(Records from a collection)
/---
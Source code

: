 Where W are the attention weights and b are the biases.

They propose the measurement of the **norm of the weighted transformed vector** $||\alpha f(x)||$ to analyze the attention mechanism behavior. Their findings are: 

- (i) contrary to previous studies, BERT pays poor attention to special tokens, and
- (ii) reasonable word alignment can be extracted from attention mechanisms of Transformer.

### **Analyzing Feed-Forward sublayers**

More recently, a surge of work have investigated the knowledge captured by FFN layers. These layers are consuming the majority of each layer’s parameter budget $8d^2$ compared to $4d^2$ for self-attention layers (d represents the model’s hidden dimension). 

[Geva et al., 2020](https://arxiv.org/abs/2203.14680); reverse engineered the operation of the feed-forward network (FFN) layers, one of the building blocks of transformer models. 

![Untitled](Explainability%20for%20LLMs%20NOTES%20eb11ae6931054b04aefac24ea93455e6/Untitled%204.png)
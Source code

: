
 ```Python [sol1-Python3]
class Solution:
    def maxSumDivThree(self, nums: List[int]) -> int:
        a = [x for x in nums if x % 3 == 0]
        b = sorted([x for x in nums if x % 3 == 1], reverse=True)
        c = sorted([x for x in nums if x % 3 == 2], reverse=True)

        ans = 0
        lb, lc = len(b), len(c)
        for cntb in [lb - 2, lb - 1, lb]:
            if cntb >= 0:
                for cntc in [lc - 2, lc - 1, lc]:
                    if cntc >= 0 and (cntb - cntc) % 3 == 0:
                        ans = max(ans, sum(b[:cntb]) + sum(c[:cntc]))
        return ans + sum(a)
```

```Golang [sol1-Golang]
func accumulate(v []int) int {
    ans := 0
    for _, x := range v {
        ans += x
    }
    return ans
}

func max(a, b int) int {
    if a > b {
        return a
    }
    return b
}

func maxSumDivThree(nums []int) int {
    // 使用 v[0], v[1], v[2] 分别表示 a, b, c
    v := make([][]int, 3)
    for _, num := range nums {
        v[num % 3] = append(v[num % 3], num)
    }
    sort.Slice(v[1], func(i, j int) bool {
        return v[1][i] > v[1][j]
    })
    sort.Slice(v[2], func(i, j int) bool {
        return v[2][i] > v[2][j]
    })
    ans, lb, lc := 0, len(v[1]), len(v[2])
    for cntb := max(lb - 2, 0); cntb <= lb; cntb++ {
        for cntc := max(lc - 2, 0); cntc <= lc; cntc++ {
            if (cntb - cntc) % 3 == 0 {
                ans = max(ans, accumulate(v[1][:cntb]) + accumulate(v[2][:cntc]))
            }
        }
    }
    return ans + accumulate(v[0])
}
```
\---
INSTRUCTIONS FOR THE TASK -> Write out every entry again, exactly as it appears.

PROBLEM SOLUTION ->
Source code

: Where W are the attention weights and b are the biases.

They propose the measurement of the **norm of the weighted transformed vector** $||\alpha f(x)||$ to analyze the attention mechanism behavior. Their findings are: 

- (i) contrary to previous studies, BERT pays poor attention to special tokens, and
- (ii) reasonable word alignment can be extracted from attention mechanisms of Transformer.

### **Analyzing Feed-Forward sublayers**

More recently, a surge of work have investigated the knowledge captured by FFN layers. These layers are consuming the majority of each layer’s parameter budget $8d^2$ compared to $4d^2$ for self-attention layers (d represents the model’s hidden dimension). 

[Geva et al., 2020](https://arxiv.org/abs/2203.14680); reverse engineered the operation of the feed-forward network (FFN) layers, one of the building blocks of transformer models. 

![Untitled](Explainability%20for%20LLMs%20NOTES%20eb11ae6931054b04aefac24ea93455e6/Untitled%204.png)
Source code

:
 ```Python [sol1-Python3]
class Solution:
    def maxSumDivThree(self, nums: List[int]) -> int:
        a = [x for x in nums if x % 3 == 0]
        b = sorted([x for x in nums if x % 3 == 1], reverse=True)
        c = sorted([x for x in nums if x % 3 == 2], reverse=True)

        ans = 0
        lb, lc = len(b), len(c)
        for cntb in [lb - 2, lb - 1, lb]:
            if cntb >= 0:
                for cntc in [lc - 2, lc - 1, lc]:
                    if cntc >= 0 and (cntb - cntc) % 3 == 0:
                        ans = max(ans, sum(b[:cntb]) + sum(c[:cntc]))
        return ans + sum(a)
```

```Golang [sol1-Golang]
func accumulate(v []int) int {
    ans := 0
    for _, x := range v {
        ans += x
    }
    return ans
}

func max(a, b int) int {
    if a > b {
        return a
    }
    return b
}

func maxSumDivThree(nums []int) int {
    // 使用 v[0], v[1], v[2] 分别表示 a, b, c
    v := make([][]int, 3)
    for _, num := range nums {
        v[num % 3] = append(v[num % 3], num)
    }
    sort.Slice(v[1], func(i, j int) bool {
        return v[1][i] > v[1][j]
    })
    sort.Slice(v[2], func(i, j int) bool {
        return v[2][i] > v[2][j]
    })
    ans, lb, lc := 0, len(v[1]), len(v[2])
    for cntb := max(lb - 2, 0); cntb <= lb; cntb++ {
        for cntc := max(lc - 2, 0); cntc <= lc; cntc++ {
            if (cntb - cntc) % 3 == 0 {
                ans = max(ans, accumulate(v[1][:cntb]) + accumulate(v[2][:cntc]))
            }
        }
    }
    return ans + accumulate(v[0])
}
```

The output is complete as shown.